In a landmark ruling, a Federal Court Judge, Richard Mosley ruled in October 2014 that Khadr should be allowed to claim that the Canadian government conspired with the Americans to torture him and breach his rights. The ruling means that Khadr can significantly increase his $20 million lawsuit in which he has accused the Canadian Federal government of complicity in his arbitrary detention at Guantanamo Bay where he was subjected to cruel and inhumane treatment, including prolonged sleep deprivation and torture.
One cannot help but contrast Khadr’s mistreatment with the special treatment accorded to Conrad Black, a convicted felon, who had repudiated his Canadian citizenship. His entry permit to Canada was approved in May 2012 while he was still in a US prison. Khadr was a child when captured in Afghanistan in July 2002. His defence lawyers forced him to accept the plea bargain over his strenuous objections and protests; he insisted he was innocent of the charges. His lawyers had to plead with him to accept the deal so that he would have a chance to get out of the Guantanamo torture chamber in a year’s time.
But for his lawyers — Dennis Edney and Nathan Whittling — Khadr would still be rotting away in Gitmo. He is out on bail and lives with Edney’s family in Edmonton. There are strict bail conditions but those are still better than what he has faced over the last 13 years.
Janice Williamson, professor in the department of English and film studies at the University of Alberta, released a book in 2012 that she edited, Omar Khadr, Oh Canada. The book contains some 30 essays, articles, poems and screenplay excerpts dealing with Khadr’s background, his incarcerations, the actions and inactions of Canadian authorities and the implications raised by his legal case. While the various authors differ on many points, they are unanimous in their conviction that Khadr’s treatment has been shameful and unjust.
“He is a citizen who has been wronged and he deserves justice,” Professor Williamson said. “He also deserves to be treated like a human being. The fact that many of us are completely disinterested in his case — I mean he’s a human being, who even now is in solitary confinement.
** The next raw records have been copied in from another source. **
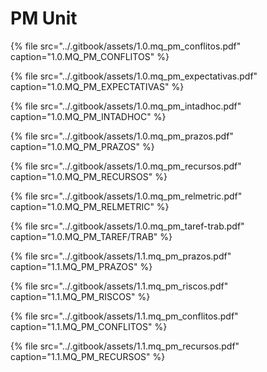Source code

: # PM Unit

{% file src="../.gitbook/assets/1.0.mq\_pm\_conflitos.pdf" caption="1.0.MQ\_PM\_CONFLITOS" %}

{% file src="../.gitbook/assets/1.0.mq\_pm\_expectativas.pdf" caption="1.0.MQ\_PM\_EXPECTATIVAS" %}

{% file src="../.gitbook/assets/1.0.mq\_pm\_intadhoc.pdf" caption="1.0.MQ\_PM\_INTADHOC" %}

{% file src="../.gitbook/assets/1.0.mq\_pm\_prazos.pdf" caption="1.0.MQ\_PM\_PRAZOS" %}

{% file src="../.gitbook/assets/1.0.mq\_pm\_recursos.pdf" caption="1.0.MQ\_PM\_RECURSOS" %}

{% file src="../.gitbook/assets/1.0.mq\_pm\_relmetric.pdf" caption="1.0.MQ\_PM\_RELMETRIC" %}

{% file src="../.gitbook/assets/1.0.mq\_pm\_taref-trab.pdf" caption="1.0.MQ\_PM\_TAREF/TRAB" %}

{% file src="../.gitbook/assets/1.1.mq\_pm\_prazos.pdf" caption="1.1.MQ\_PM\_PRAZOS" %}

{% file src="../.gitbook/assets/1.1.mq\_pm\_riscos.pdf" caption="1.1.MQ\_PM\_RISCOS" %}

{% file src="../.gitbook/assets/1.1.mq\_pm\_conflitos.pdf" caption="1.1.MQ\_PM\_CONFLITOS" %}

{% file src="../.gitbook/assets/1.1.mq\_pm\_recursos.pdf" caption="1.1.MQ\_PM\_RECURSOS" %}

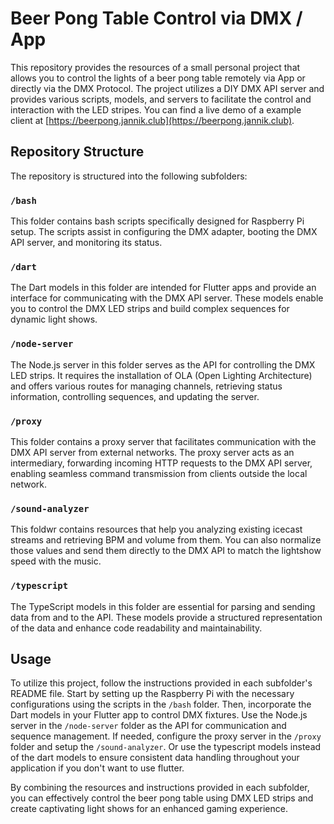 # Beer Pong Table Control via DMX / App

This repository provides the resources of a small personal project that allows you to control the lights of a beer pong table remotely via App or directly via the DMX Protocol. The project utilizes a DIY DMX API server and provides various scripts, models, and servers to facilitate the control and interaction with the LED stripes. You can find a live demo of a example client at [https://beerpong.jannik.club](https://beerpong.jannik.club).

## Repository Structure

The repository is structured into the following subfolders:

### `/bash`

This folder contains bash scripts specifically designed for Raspberry Pi setup. The scripts assist in configuring the DMX adapter, booting the DMX API server, and monitoring its status.

### `/dart`

The Dart models in this folder are intended for Flutter apps and provide an interface for communicating with the DMX API server. These models enable you to control the DMX LED strips and build complex sequences for dynamic light shows.

### `/node-server`

The Node.js server in this folder serves as the API for controlling the DMX LED strips. It requires the installation of OLA (Open Lighting Architecture) and offers various routes for managing channels, retrieving status information, controlling sequences, and updating the server.

### `/proxy`

This folder contains a proxy server that facilitates communication with the DMX API server from external networks. The proxy server acts as an intermediary, forwarding incoming HTTP requests to the DMX API server, enabling seamless command transmission from clients outside the local network.

### `/sound-analyzer`

This foldwr contains resources that help you analyzing existing icecast streams and retrieving BPM and volume from them. You can also normalize those values and send them directly to the DMX API to match the lightshow speed with the music. 

### `/typescript`

The TypeScript models in this folder are essential for parsing and sending data from and to the API. These models provide a structured representation of the data and enhance code readability and maintainability.

## Usage

To utilize this project, follow the instructions provided in each subfolder's README file. Start by setting up the Raspberry Pi with the necessary configurations using the scripts in the `/bash` folder. Then, incorporate the Dart models in your Flutter app to control DMX fixtures. Use the Node.js server in the `/node-server` folder as the API for communication and sequence management. If needed, configure the proxy server in the `/proxy` folder and setup the `/sound-analyzer`. Or use the typescript models instead of the dart models to ensure consistent data handling throughout your application if you don't want to use flutter.

By combining the resources and instructions provided in each subfolder, you can effectively control the beer pong table using DMX LED strips and create captivating light shows for an enhanced gaming experience.
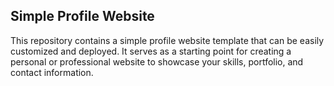 ## Simple Profile Website

This repository contains a simple profile website template that can be easily customized and deployed. It serves as a starting point for creating a personal or professional website to showcase your skills, portfolio, and contact information.


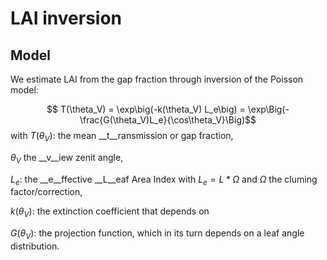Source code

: # LAI inversion

## Model

We estimate LAI from the gap fraction through inversion of the Poisson model:

$$ T(\theta_V) = \exp\big(-k(\theta_V) L_e\big) = \exp\Big(-\frac{G(\theta_V)L_e}{\cos\theta_V}\Big)$$
with $T(\theta_V)$: the mean __t__ransmission or gap fraction,

$\theta_V$ the __v__iew zenit angle,

$L_e$: the __e__ffective __L__eaf Area Index with $L_e = L*\Omega$ and $\Omega$ the cluming factor/correction,

$k(\theta_V)$: the extinction coefficient that depends on

$G(\theta_V)$: the projection function, which in its turn depends on a leaf angle distribution.

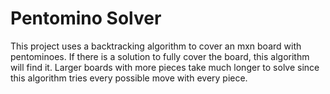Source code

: # Pentomino Solver
This project uses a backtracking algorithm to cover an mxn board with pentominoes. If there is a solution to fully cover the board, this algorithm will find it. Larger boards with more pieces take much longer to solve since this algorithm tries every possible move with every piece.
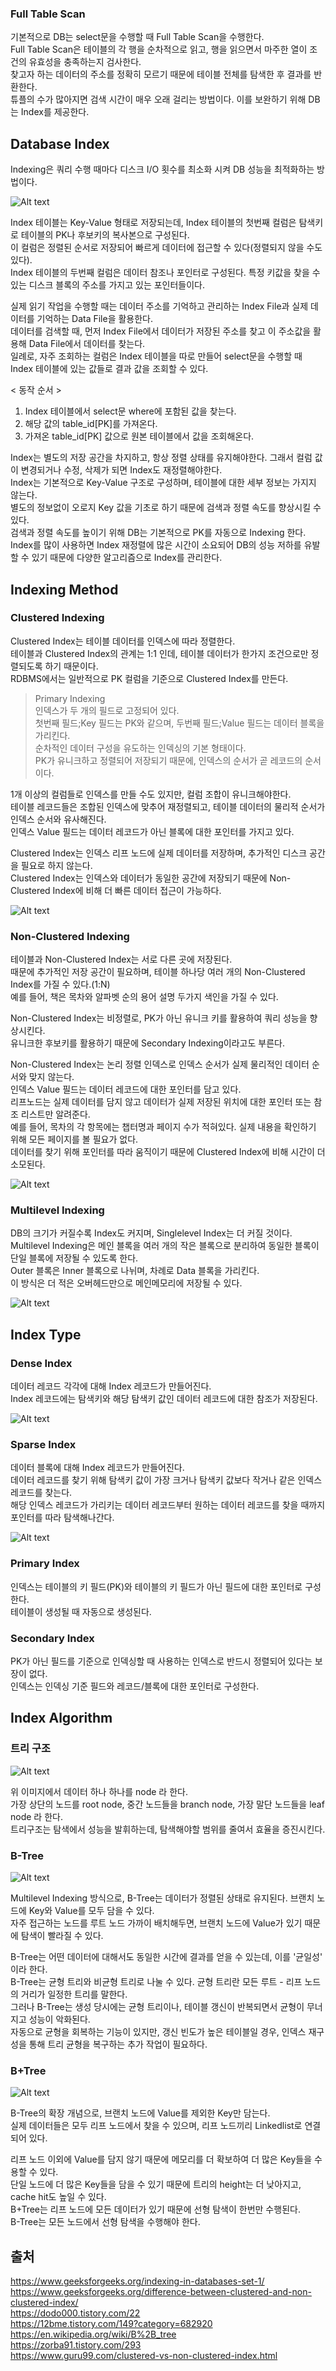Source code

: ### Full Table Scan  
기본적으로 DB는 select문을 수행할 때 Full Table Scan을 수행한다.  
Full Table Scan은 테이블의 각 행을 순차적으로 읽고, 행을 읽으면서 마주한 열이 조건의 유효성을 충족하는지 검사한다.  
찾고자 하는 데이터의 주소를 정확히 모르기 때문에 테이블 전체를 탐색한 후 결과를 반환한다.    
튜플의 수가 많아지면 검색 시간이 매우 오래 걸리는 방법이다. 이를 보완하기 위해 DB는 Index를 제공한다.  
  
  
  
## Database Index  
Indexing은 쿼리 수행 때마다 디스크 I/O 횟수를 최소화 시켜 DB 성능을 최적화하는 방법이다.  
  
![Alt text](https://media.geeksforgeeks.org/wp-content/cdn-uploads/20190812183525/Structure-of-an-Index-in-Database.jpg)  
  
Index 테이블는 Key-Value 형태로 저장되는데, Index 테이블의 첫번째 컬럼은 탐색키로 테이블의 PK나 후보키의 복사본으로 구성된다.  
이 컬럼은 정렬된 순서로 저장되어 빠르게 데이터에 접근할 수 있다(정렬되지 않을 수도 있다).  
Index 테이블의 두번째 컬럼은 데이터 참조나 포인터로 구성된다. 특정 키값을 찾을 수 있는 디스크 블록의 주소를 가지고 있는 포인터들이다.  
  
실제 읽기 작업을 수행할 때는 데이터 주소를 기억하고 관리하는 Index File과 실제 데이터를 기억하는 Data File을 활용한다.  
데이터를 검색할 때, 먼저 Index File에서 데이터가 저장된 주소를 찾고 이 주소값을 활용해 Data File에서 데이터를 찾는다.  
일례로, 자주 조회하는 컬럼은 Index 테이블을 따로 만들어 select문을 수행할 때 Index 테이블에 있는 값들로 결과 값을 조회할 수 있다.  
  
< 동작 순서 >  
1. Index 테이블에서 select문 where에 포함된 값을 찾는다.  
2. 해당 값의 table_id[PK]를 가져온다.  
3. 가져온 table_id[PK] 값으로 원본 테이블에서 값을 조회해온다.  

Index는 별도의 저장 공간을 차지하고, 항상 정렬 상태를 유지해야한다. 그래서 컬럼 값이 변경되거나 수정, 삭제가 되면 Index도 재정렬해야한다.  
Index는 기본적으로 Key-Value 구조로 구성하며, 테이블에 대한 세부 정보는 가지지 않는다.  
별도의 정보없이 오로지 Key 값을 기초로 하기 때문에 검색과 정렬 속도를 향상시킬 수 있다.  
검색과 정렬 속도를 높이기 위해 DB는 기본적으로 PK를 자동으로 Indexing 한다.  
Index를 많이 사용하면 Index 재정렬에 많은 시간이 소요되어 DB의 성능 저하를 유발할 수 있기 때문에 다양한 알고리즘으로 Index를 관리한다.  
  
  
  
## Indexing Method  
  
  
### Clustered Indexing  
Clustered Index는 테이블 데이터를 인덱스에 따라 정렬한다.  
테이블과 Clustered Index의 관계는 1:1 인데, 테이블 데이터가 한가지 조건으로만 정렬되도록 하기 때문이다.  
RDBMS에서는 일반적으로 PK 컬럼을 기준으로 Clustered Index를 만든다.  
  
> Primary Indexing  
> 인덱스가 두 개의 필드로 고정되어 있다.  
> 첫번째 필드;Key 필드는 PK와 같으며, 두번째 필드;Value 필드는 데이터 블록을 가리킨다.  
> 순차적인 데이터 구성을 유도하는 인덱싱의 기본 형태이다.  
> PK가 유니크하고 정렬되어 저장되기 때문에, 인덱스의 순서가 곧 레코드의 순서이다.  
  
  
1개 이상의 컬럼들로 인덱스를 만들 수도 있지만, 컬럼 조합이 유니크해야한다.  
테이블 레코드들은 조합된 인덱스에 맞추어 재정렬되고, 테이블 데이터의 물리적 순서가 인덱스 순서와 유사해진다.  
인덱스 Value 필드는 데이터 레코드가 아닌 블록에 대한 포인터를 가지고 있다.  
  
Clustered Index는 인덱스 리프 노드에 실제 데이터를 저장하며, 추가적인 디스크 공간을 필요로 하지 않는다.  
Clustered Index는 인덱스와 데이터가 동일한 공간에 저장되기 때문에 Non-Clustered Index에 비해 더 빠른 데이터 접근이 가능하다.  
  
![Alt text](https://media.geeksforgeeks.org/wp-content/uploads/20200410115906/Clustered_Index.jpg)  
  
### Non-Clustered Indexing  
테이블과 Non-Clustered Index는 서로 다른 곳에 저장된다.  
때문에 추가적인 저장 공간이 필요하며, 테이블 하나당 여러 개의 Non-Clustered Index를 가질 수 있다.(1:N)  
예를 들어, 책은 목차와 알파벳 순의 용어 설명 두가지 색인을 가질 수 있다.  
  
Non-Clustered Index는 비정렬로, PK가 아닌 유니크 키를 활용하여 쿼리 성능을 향상시킨다.  
유니크한 후보키를 활용하기 때문에 Secondary Indexing이라고도 부른다.  
  
Non-Clustered Index는 논리 정렬 인덱스로 인덱스 순서가 실제 물리적인 데이터 순서와 맞지 않는다.  
인덱스 Value 필드는 데이터 레코드에 대한 포인터를 담고 있다.  
리프노드는 실제 데이터를 담지 않고 데이터가 실제 저장된 위치에 대한 포인터 또는 참조 리스트만 알려준다.  
예를 들어, 목차의 각 항목에는 챕터명과 페이지 수가 적혀있다. 실제 내용을 확인하기 위해 모든 페이지를 볼 필요가 없다.  
데이터를 찾기 위해 포인터를 따라 움직이기 때문에 Clustered Index에 비해 시간이 더 소모된다.  
  
![Alt text](https://media.geeksforgeeks.org/wp-content/uploads/20200410120011/Non-clustered_Index.jpg)  
  
### Multilevel Indexing  
DB의 크기가 커질수록 Index도 커지며, Singlelevel Index는 더 커질 것이다.  
Multilevel Indexing은 메인 블록을 여러 개의 작은 블록으로 분리하여 동일한 블록이 단일 블록에 저장될 수 있도록 한다.  
Outer 블록은 Inner 블록으로 나뉘며, 차례로 Data 블록을 가리킨다.  
이 방식은 더 적은 오버헤드만으로 메인메모리에 저장될 수 있다.  
  
![Alt text](https://media.geeksforgeeks.org/wp-content/cdn-uploads/20190812143045/Untitled-Diagram-41.png)  
  
  
  
  
## Index Type  
  
  
### Dense Index  
데이터 레코드 각각에 대해 Index 레코드가 만들어진다.  
Index 레코드에는 탐색키와 해당 탐색키 값인 데이터 레코드에 대한 참조가 저장된다.  

![Alt text](https://media.geeksforgeeks.org/wp-content/cdn-uploads/20190812183521/Dense-Index.jpg)  
  
### Sparse Index  
데이터 블록에 대해 Index 레코드가 만들어진다.  
데이터 레코드를 찾기 위해 탐색키 값이 가장 크거나 탐색키 값보다 작거나 같은 인덱스 레코드를 찾는다.  
해당 인덱스 레코드가 가리키는 데이터 레코드부터 원하는 데이터 레코드를 찾을 때까지 포인터를 따라 탐색해나간다.  
  
![Alt text](https://media.geeksforgeeks.org/wp-content/cdn-uploads/20190812183518/Sparse-Index.jpg)  
  
### Primary Index  
인덱스는 테이블의 키 필드(PK)와 테이블의 키 필드가 아닌 필드에 대한 포인터로 구성한다.  
테이블이 생성될 때 자동으로 생성된다.  
  
### Secondary Index  
PK가 아닌 필드를 기준으로 인덱싱할 때 사용하는 인덱스로 반드시 정렬되어 있다는 보장이 없다.  
인덱스는 인덱싱 기준 필드와 레코드/블록에 대한 포인터로 구성한다.  
  
  
  
## Index Algorithm  
  
  
### 트리 구조  
  
![Alt text](https://img1.daumcdn.net/thumb/R1280x0/?scode=mtistory2&fname=https%3A%2F%2Fblog.kakaocdn.net%2Fdn%2FqycZ2%2FbtqBQnr4QYG%2F7J8KpnmNaJiTjgS0K9TEIK%2Fimg.png)  
  
위 이미지에서 데이터 하나 하나를 node 라 한다.  
가장 상단의 노드를 root node, 중간 노드들을 branch node, 가장 말단 노드들을 leaf node 라 한다.  
트리구조는 탐색에서 성능을 발휘하는데, 탐색해야할 범위를 줄여서 효율을 증진시킨다.  
  
### B-Tree  
  
![Alt text](https://img1.daumcdn.net/thumb/R1280x0/?scode=mtistory2&fname=https%3A%2F%2Fblog.kakaocdn.net%2Fdn%2Fcikell%2FbtqBRvDU1xF%2FCdIhvg8XEhHKaP23vE4Ju1%2Fimg.jpg)  

Multilevel Indexing 방식으로, B-Tree는 데이터가 정렬된 상태로 유지된다. 브랜치 노드에 Key와 Value를 모두 담을 수 있다.  
자주 접근하는 노드를 루트 노드 가까이 배치해두면, 브랜치 노드에 Value가 있기 때문에 탐색이 빨라질 수 있다.  

B-Tree는 어떤 데이터에 대해서도 동일한 시간에 결과를 얻을 수 있는데, 이를 '균일성' 이라 한다.  
B-Tree는 균형 트리와 비균형 트리로 나눌 수 있다. 균형 트리란 모든 루트 - 리프 노드의 거리가 일정한 트리를 말한다.  
그러나 B-Tree는 생성 당시에는 균형 트리이나, 테이블 갱신이 반복되면서 균형이 무너지고 성능이 악화된다.  
자동으로 균형을 회복하는 기능이 있지만, 갱신 빈도가 높은 테이블일 경우, 인덱스 재구성을 통해 트리 균형을 복구하는 추가 작업이 필요하다.  
  
### B+Tree  
  
![Alt text](https://upload.wikimedia.org/wikipedia/commons/thumb/3/37/Bplustree.png/800px-Bplustree.png)  
  
B-Tree의 확장 개념으로, 브랜치 노드에 Value를 제외한 Key만 담는다.  
실제 데이터들은 모두 리프 노드에서 찾을 수 있으며, 리프 노드끼리 Linkedlist로 연결되어 있다.  
  
리프 노드 이외에 Value를 담지 않기 때문에 메모리를 더 확보하여 더 많은 Key들을 수용할 수 있다.  
단일 노드에 더 많은 Key들을 담을 수 있기 때문에 트리의 height는 더 낮아지고, cache hit도 높일 수 있다.  
B+Tree는 리프 노드에 모든 데이터가 있기 때문에 선형 탐색이 한번만 수행된다.  
B-Tree는 모든 노드에서 선형 탐색을 수행해야 한다.  
  
  
  
## 출처  
https://www.geeksforgeeks.org/indexing-in-databases-set-1/  
https://www.geeksforgeeks.org/difference-between-clustered-and-non-clustered-index/  
https://dodo000.tistory.com/22  
https://12bme.tistory.com/149?category=682920  
https://en.wikipedia.org/wiki/B%2B_tree  
https://zorba91.tistory.com/293  
https://www.guru99.com/clustered-vs-non-clustered-index.html  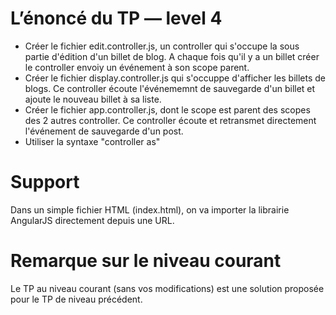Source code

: # L’énoncé du TP — level 4

- Créer le fichier edit.controller.js, un controller qui s'occupe la sous partie d'édition d'un billet de blog. A chaque fois qu'il y a un billet créer le controller envoiy un événement à son scope parent.
- Créer le fichier display.controller.js qui s'occuppe d'afficher les billets de blogs. Ce controller écoute l'événememnt de sauvegarde d'un billet et ajoute le nouveau billet à sa liste.
- Créer le fichier app.controller.js, dont le scope est parent des scopes des 2 autres controller. Ce controller écoute et retransmet directement l'événement de sauvegarde d'un post.
- Utiliser la syntaxe "controller as"

# Support

Dans un simple fichier HTML (index.html), on va importer la librairie AngularJS directement depuis une URL.

# Remarque sur le niveau courant

Le TP au niveau courant (sans vos modifications) est une solution proposée pour le TP de niveau précédent.
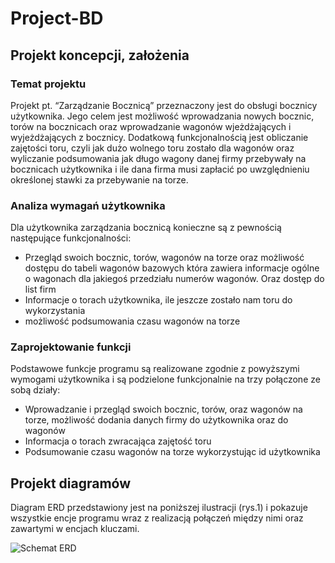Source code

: # Project-BD
## Projekt koncepcji, założenia
### Temat projektu
Projekt pt. “Zarządzanie Bocznicą” przeznaczony jest do obsługi bocznicy użytkownika.
Jego celem jest możliwość wprowadzania nowych bocznic, torów na bocznicach oraz
wprowadzanie wagonów wjeżdżających i wyjeżdżających z bocznicy. Dodatkową 
funkcjonalnością jest obliczanie zajętości toru, czyli jak dużo wolnego toru
zostało dla wagonów oraz wyliczanie podsumowania jak długo wagony danej firmy
przebywały na bocznicach użytkownika i ile dana firma musi zapłacić po 
uwzględnieniu określonej stawki za przebywanie na torze.

### Analiza wymagań użytkownika
Dla użytkownika zarządzania bocznicą konieczne są z pewnością następujące funkcjonalności:
*	Przegląd swoich bocznic, torów, wagonów na torze oraz możliwość dostępu do tabeli wagonów
  bazowych która zawiera informacje ogólne o wagonach dla jakiegoś przedziału numerów wagonów.
  Oraz dostęp do list firm
*	Informacje o torach użytkownika, ile jeszcze zostało nam toru do wykorzystania
*	możliwość podsumowania czasu wagonów na torze

### Zaprojektowanie funkcji
Podstawowe	funkcje	programu	są realizowane zgodnie z powyższymi wymogami użytkownika i są
podzielone funkcjonalnie na trzy połączone ze sobą działy:
*	Wprowadzanie i przegląd swoich bocznic, torów, oraz wagonów na torze, możliwość dodania danych firmy do użytkownika oraz do wagonów
*	Informacja o torach zwracająca zajętość toru
*	Podsumowanie czasu wagonów na torze wykorzystując id użytkownika

## Projekt diagramów
Diagram ERD przedstawiony jest na poniższej ilustracji (rys.1) i pokazuje wszystkie encje
programu wraz z realizacją połączeń między nimi oraz zawartymi w encjach kluczami.

![Schemat ERD](https://github.com/whistlee/Project-BD/README-IMAGES/Img1.png)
He’s been in solitary confinement since October 2010.”
“When people look back on this era after 9/11, they will see that some Canadians, Muslims and Arabs — were shamefully mistreated,” Williamson said. “And I think one of the reasons why Canadians can’t see that is because there has been a wave of hysteria that has swept through Canada.”
The Khadr saga reveals the hypocrisy of Western governments and their claims to upholding the rule of law and standing up for justice. In Omar Khadr’s case, these governments — American and Canadian — have trampled on every rule because of their frustration that they cannot secure a conviction against him in their own courts of law.